Task details:
Check every line of the data and copy the ones where "divulgação" appears.

Dataset excerpts:

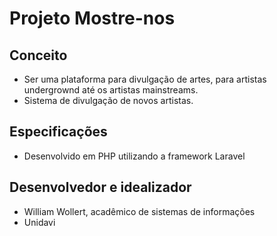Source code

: # Projeto Mostre-nos

## Conceito

- Ser uma plataforma para divulgação de artes, para artistas undergrownd até os artistas mainstreams.
- Sistema de divulgação de novos artistas.

## Especificações

- Desenvolvido em PHP utilizando a framework Laravel

## Desenvolvedor e idealizador

- William Wollert, acadêmico de sistemas de informações
- Unidavi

Solution to this problem:
- Ser uma plataforma para divulgação de artes, para artistas undergrownd até os artistas mainstreams.
- Sistema de divulgação de novos artistas.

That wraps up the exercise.